Re: Manual vs automatic functionality

Lists: pgsql-hackers
From: pgsql(at)mohawksoft(dot)com
To: pgsql-hackers(at)postgresql(dot)org
Subject: Manual vs automatic functionality
Date: 2005-03-05 16:05:32
Message-ID: 16744.24.91.171.78.1110038732.squirrel@mail.mohawksoft.com
Views: Raw Message | Whole Thread | Download mbox | Resend email
Lists: pgsql-hackers

Tom recently said, when talking about allowing the user (in this case me)
from passing a hash table size to "create index:"

"but that doesn't mean I want to make the user deal with it."

I started thinking about this and, maybe I'm old fashioned, but I would
like the ability to deal with it. So much software these days does things
in an automatic fashion, and too often you are left saying "stop, no do it
that way, damn!" tossing hands up in frustration. Come on, be honest, we
all fight this.

I think the holy grail of completly automatic tuning/functionality is a
lofty goal and a good one to seek, but the harsh reality is that there are
many times when the statistics aren't sufficient and the very broad
audience to which PostgreSQL is targeted clouds various specific use
cases.

I have been on the end of these problems numerous times in the almost 10
years of using PostgreSQL. While I still believe that PostgreSQL is, by
far, one of the best and most usable databases out there, there are times
I just get frustrated.

Being able to assign "hints" to queries may be able to allow DBAs to tune
queries in tables who's characteristics are misrepresented by the
statistics in ANALYZE.

Being able to pass a hash table size to a hash CREATE INDEX statement,
may make hash table faster.

Whould a "hinting" syntax help this out? I don't know, but I do know that
just about every non-trivial project for which I have used PostgreSQL, I
have run into issues where I've had to manually alter statistics source
code, or enable/disable scan types to work around situations where PG just
didn't understand the nature of the problem.

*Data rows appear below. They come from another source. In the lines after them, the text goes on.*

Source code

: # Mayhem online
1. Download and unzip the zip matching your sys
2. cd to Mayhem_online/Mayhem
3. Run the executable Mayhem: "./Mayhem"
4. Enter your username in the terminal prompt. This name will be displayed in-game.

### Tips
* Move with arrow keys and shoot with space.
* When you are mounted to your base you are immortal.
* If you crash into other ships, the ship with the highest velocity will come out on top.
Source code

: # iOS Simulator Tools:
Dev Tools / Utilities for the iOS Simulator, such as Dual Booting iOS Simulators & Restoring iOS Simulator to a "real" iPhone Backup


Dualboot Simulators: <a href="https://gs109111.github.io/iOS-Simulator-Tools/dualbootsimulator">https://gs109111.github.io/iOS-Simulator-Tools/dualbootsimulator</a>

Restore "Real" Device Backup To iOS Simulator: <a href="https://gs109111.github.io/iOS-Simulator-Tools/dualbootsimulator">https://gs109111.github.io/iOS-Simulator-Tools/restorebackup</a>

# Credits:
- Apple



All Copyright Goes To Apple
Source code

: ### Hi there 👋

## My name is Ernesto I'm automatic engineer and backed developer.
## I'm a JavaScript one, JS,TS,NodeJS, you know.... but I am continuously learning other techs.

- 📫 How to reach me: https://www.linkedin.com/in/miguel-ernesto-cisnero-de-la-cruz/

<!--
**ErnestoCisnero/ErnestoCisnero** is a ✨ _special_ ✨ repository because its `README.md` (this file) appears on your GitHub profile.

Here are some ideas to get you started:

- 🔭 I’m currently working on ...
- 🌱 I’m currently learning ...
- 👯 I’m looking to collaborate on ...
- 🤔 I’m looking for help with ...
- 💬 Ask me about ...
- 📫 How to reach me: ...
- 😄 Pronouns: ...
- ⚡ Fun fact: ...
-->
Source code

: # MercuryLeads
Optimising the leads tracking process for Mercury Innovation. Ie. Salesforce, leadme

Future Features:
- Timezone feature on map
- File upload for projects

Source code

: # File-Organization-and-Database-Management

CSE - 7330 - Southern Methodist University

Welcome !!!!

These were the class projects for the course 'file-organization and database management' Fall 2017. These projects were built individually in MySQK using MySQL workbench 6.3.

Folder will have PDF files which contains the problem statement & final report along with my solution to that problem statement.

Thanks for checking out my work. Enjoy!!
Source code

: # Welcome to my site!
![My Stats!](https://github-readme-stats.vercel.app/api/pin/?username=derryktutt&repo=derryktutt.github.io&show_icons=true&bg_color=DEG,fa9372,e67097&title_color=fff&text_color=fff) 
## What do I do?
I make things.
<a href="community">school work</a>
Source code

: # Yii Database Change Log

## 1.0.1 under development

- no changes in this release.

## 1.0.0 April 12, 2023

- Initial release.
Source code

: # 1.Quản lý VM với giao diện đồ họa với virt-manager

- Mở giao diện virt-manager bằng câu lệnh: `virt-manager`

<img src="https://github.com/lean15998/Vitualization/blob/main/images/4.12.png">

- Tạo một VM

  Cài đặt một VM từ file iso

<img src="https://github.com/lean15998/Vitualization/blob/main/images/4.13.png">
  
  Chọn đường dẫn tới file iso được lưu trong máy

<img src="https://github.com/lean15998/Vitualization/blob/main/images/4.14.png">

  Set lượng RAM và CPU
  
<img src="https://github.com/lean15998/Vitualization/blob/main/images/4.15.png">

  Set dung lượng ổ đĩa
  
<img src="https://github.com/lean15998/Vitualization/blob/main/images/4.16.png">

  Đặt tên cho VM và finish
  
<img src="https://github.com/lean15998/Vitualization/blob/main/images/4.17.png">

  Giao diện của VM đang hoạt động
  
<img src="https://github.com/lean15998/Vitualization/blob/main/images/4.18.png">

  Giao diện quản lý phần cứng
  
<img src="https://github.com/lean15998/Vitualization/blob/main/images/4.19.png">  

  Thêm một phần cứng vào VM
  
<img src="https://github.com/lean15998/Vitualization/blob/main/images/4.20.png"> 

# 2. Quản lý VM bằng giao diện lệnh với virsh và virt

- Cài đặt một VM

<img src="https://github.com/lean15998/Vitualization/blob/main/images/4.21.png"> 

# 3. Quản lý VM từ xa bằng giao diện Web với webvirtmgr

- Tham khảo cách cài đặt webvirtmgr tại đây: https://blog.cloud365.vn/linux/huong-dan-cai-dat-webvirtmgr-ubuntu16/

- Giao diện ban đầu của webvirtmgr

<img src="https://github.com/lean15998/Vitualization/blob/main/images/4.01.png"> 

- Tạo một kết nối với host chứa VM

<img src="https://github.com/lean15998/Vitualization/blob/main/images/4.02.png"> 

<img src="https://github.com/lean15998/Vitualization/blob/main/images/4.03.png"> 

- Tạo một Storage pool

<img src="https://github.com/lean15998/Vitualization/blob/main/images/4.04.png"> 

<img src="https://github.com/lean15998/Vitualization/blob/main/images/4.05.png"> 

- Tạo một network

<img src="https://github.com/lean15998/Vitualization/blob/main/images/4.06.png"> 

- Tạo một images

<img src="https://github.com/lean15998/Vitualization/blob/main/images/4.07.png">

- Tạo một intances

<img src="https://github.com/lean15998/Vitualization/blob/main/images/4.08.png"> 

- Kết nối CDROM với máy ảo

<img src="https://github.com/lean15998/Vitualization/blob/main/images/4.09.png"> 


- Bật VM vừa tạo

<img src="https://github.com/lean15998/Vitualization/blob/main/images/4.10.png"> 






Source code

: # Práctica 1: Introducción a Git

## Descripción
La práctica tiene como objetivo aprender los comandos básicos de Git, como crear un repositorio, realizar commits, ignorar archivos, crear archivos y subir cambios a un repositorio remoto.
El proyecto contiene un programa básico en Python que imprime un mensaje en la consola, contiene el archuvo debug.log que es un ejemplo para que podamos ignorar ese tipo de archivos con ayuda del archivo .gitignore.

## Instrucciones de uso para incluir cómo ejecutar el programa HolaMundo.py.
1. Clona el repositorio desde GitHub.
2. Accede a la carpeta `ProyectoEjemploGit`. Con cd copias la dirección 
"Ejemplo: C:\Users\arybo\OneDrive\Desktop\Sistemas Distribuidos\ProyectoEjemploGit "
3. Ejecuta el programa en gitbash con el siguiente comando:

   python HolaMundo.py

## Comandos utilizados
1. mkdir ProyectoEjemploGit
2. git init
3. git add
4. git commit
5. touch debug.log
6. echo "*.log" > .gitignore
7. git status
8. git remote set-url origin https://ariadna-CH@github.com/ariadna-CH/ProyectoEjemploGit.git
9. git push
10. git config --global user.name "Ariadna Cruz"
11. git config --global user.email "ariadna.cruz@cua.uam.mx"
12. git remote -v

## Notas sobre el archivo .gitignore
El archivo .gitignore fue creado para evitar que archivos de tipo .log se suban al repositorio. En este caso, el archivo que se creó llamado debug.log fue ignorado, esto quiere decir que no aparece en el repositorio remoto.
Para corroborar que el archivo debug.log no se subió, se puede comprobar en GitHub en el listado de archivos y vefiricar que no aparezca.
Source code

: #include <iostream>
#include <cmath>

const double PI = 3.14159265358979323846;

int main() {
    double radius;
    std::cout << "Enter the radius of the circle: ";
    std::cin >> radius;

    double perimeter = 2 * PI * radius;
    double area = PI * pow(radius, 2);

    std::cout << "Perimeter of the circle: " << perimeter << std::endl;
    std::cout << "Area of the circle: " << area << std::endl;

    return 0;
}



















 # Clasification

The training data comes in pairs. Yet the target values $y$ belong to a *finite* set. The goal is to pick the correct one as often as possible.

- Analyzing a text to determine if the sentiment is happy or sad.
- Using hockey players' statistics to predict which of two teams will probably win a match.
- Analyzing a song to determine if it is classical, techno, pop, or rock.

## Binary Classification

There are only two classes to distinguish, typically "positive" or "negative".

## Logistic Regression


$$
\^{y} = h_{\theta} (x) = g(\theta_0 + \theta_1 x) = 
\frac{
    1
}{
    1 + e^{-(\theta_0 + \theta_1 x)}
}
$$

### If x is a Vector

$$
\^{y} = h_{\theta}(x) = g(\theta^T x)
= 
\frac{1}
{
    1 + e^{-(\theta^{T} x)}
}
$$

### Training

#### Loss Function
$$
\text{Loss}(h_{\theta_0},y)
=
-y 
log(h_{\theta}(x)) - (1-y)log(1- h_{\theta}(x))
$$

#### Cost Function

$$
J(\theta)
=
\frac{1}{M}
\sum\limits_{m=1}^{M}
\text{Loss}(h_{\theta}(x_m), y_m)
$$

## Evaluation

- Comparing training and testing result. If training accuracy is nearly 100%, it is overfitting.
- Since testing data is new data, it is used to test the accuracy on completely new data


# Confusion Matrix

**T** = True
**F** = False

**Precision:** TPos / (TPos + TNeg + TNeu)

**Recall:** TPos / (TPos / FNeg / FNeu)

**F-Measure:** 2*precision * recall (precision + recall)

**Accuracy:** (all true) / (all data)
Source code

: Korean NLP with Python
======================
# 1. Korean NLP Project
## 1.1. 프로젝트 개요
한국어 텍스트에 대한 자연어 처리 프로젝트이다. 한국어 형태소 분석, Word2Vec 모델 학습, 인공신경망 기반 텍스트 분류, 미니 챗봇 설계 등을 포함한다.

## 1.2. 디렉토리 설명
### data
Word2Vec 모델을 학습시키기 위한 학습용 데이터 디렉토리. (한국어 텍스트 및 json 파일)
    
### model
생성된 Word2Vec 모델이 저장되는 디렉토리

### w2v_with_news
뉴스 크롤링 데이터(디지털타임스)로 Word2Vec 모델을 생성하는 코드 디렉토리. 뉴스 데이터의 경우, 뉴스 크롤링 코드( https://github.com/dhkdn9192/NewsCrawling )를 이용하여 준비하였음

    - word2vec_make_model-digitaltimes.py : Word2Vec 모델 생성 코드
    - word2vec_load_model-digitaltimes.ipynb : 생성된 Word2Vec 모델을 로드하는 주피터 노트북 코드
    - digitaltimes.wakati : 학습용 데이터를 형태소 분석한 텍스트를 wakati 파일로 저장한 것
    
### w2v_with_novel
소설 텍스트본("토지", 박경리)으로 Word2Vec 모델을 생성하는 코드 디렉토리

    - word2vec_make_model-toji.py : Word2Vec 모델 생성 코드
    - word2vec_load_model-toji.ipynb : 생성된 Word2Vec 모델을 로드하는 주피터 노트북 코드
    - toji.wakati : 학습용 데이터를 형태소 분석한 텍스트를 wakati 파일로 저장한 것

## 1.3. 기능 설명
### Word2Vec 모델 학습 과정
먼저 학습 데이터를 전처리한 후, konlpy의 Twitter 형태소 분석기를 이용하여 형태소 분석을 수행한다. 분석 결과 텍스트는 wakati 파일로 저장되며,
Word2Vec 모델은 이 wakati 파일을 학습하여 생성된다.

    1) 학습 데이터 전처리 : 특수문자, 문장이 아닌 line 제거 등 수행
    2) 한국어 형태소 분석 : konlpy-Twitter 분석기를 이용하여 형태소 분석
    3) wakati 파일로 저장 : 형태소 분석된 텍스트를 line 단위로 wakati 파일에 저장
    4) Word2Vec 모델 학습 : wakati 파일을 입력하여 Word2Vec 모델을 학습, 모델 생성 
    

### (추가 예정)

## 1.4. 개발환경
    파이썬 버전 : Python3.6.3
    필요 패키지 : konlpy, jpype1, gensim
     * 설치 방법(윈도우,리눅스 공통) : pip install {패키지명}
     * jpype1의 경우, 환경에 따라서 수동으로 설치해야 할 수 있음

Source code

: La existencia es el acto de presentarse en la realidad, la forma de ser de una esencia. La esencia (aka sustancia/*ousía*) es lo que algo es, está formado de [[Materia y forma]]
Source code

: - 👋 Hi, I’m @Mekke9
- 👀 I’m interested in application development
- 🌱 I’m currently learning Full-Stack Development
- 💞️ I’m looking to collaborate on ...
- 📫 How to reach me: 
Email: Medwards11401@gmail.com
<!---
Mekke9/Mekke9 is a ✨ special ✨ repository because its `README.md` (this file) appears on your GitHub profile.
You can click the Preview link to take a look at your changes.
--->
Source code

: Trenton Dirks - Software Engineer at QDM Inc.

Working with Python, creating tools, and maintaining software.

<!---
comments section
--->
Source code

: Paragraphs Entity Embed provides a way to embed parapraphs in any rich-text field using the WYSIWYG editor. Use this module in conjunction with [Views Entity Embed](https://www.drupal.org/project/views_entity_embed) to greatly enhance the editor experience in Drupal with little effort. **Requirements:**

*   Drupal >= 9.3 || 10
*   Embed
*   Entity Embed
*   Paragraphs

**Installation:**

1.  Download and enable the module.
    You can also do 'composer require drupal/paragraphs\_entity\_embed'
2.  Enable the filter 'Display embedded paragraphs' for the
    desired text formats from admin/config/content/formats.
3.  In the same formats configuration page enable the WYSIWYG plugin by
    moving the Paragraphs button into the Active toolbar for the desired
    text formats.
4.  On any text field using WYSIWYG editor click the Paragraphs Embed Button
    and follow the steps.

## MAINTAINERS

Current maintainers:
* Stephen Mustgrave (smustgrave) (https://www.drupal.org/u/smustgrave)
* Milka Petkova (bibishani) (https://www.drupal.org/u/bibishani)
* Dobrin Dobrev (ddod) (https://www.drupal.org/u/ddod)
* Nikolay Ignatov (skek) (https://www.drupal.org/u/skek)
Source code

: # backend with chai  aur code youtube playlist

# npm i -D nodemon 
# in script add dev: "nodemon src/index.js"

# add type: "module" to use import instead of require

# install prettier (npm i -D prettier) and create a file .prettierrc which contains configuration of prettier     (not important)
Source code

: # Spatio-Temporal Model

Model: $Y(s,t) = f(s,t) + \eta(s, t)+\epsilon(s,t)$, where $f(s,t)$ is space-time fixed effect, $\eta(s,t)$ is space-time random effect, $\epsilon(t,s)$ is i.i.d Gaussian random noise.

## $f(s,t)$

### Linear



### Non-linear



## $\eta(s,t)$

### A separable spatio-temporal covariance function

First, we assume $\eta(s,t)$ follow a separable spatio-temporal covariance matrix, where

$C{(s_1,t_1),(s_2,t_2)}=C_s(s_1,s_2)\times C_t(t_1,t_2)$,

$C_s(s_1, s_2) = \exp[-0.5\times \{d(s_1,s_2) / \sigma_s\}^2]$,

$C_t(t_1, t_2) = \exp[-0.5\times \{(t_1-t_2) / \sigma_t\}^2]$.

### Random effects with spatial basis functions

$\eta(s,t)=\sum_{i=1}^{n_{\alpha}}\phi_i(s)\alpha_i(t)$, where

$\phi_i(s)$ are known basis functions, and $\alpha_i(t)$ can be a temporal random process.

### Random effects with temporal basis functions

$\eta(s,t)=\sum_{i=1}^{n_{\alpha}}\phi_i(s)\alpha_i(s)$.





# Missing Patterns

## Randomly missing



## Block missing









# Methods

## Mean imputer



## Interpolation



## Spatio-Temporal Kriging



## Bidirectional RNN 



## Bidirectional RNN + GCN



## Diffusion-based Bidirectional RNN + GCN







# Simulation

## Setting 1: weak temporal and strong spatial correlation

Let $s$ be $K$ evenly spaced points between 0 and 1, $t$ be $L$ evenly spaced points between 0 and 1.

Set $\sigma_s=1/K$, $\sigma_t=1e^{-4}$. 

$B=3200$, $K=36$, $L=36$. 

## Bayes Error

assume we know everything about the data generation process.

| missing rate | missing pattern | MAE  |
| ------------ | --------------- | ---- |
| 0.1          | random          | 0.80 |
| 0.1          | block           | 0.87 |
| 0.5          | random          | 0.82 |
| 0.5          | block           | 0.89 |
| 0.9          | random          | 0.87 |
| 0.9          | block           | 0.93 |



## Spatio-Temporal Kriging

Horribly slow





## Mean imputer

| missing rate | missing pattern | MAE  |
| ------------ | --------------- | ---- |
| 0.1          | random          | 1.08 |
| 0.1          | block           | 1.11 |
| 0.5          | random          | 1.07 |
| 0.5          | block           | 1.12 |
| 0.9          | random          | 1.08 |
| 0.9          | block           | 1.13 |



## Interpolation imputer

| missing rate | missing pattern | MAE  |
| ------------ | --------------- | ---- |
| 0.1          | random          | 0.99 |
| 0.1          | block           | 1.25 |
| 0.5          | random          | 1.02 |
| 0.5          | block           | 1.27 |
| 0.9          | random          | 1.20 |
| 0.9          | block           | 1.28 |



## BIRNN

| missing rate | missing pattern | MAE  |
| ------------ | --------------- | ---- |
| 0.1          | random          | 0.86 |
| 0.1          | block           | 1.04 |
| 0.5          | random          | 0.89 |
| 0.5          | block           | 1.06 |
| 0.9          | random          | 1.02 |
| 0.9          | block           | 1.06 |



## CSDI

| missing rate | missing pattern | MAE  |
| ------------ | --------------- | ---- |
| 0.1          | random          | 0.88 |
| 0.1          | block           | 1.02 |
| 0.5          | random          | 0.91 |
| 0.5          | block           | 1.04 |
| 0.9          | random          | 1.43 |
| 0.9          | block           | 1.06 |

Also, isn't "SET enable_seqscan=FALSE" just another more clumsy way of
issuing a hint to the planner?

CREATE INDEX mytablehash ON mytable USING hash /* +HASH_SIZE(10000000) */

SELECT * from table1, table2 where table1.realm = table2.realm and
table1.name = 'foo' /* +USE_INDEX(tabel1.realm) +USE_HASH(table1.realm,
table2.realm) */


From: Michael Fuhr <mike(at)fuhr(dot)org>
To: pgsql(at)mohawksoft(dot)com
Cc: pgsql-hackers(at)postgresql(dot)org
Subject: Re: Manual vs automatic functionality
Date: 2005-03-05 17:05:27
Message-ID: 20050305170526.GA70196@winnie.fuhr.org
Views: Raw Message | Whole Thread | Download mbox | Resend email
Lists: pgsql-hackers

On Sat, Mar 05, 2005 at 11:05:32AM -0500, pgsql(at)mohawksoft(dot)com wrote:

> Being able to assign "hints" to queries may be able to allow DBAs to tune
> queries in tables who's characteristics are misrepresented by the
> statistics in ANALYZE.

I wouldn't mind being able to provide hints to the planner. For
example, I have some set-returning functions that typically return
10-100 rows and I usually have a good idea of how many rows a
particular set of inputs will generate, and sometimes I know other
characteristics about those rows as well. But the planner, not
knowing any better, always assumes the functions will return 1000
rows, which presumably affects the plan, sometimes for the worse.
Here's an example of a problem I've had:

http://archives.postgresql.org/pgsql-performance/2004-08/msg00236.php

I've wondered if the ability to provide hints about the expected
output from set-returning functions would be useful.

--
Michael Fuhr
http://www.fuhr.org/~mfuhr/


From: Christopher Kings-Lynne <chriskl(at)familyhealth(dot)com(dot)au>
To: Michael Fuhr <mike(at)fuhr(dot)org>
Cc: pgsql(at)mohawksoft(dot)com, pgsql-hackers(at)postgresql(dot)org
Subject: Re: Manual vs automatic functionality
Date: 2005-03-06 03:26:55
Message-ID: 422A787F.7060306@familyhealth.com.au
Views: Raw Message | Whole Thread | Download mbox | Resend email
Lists: pgsql-hackers

> I wouldn't mind being able to provide hints to the planner. For
> example, I have some set-returning functions that typically return
> 10-100 rows and I usually have a good idea of how many rows a
> particular set of inputs will generate, and sometimes I know other
> characteristics about those rows as well. But the planner, not
> knowing any better, always assumes the functions will return 1000
> rows, which presumably affects the plan, sometimes for the worse.
> Here's an example of a problem I've had:
>
> http://archives.postgresql.org/pgsql-performance/2004-08/msg00236.php
>
> I've wondered if the ability to provide hints about the expected
> output from set-returning functions would be useful.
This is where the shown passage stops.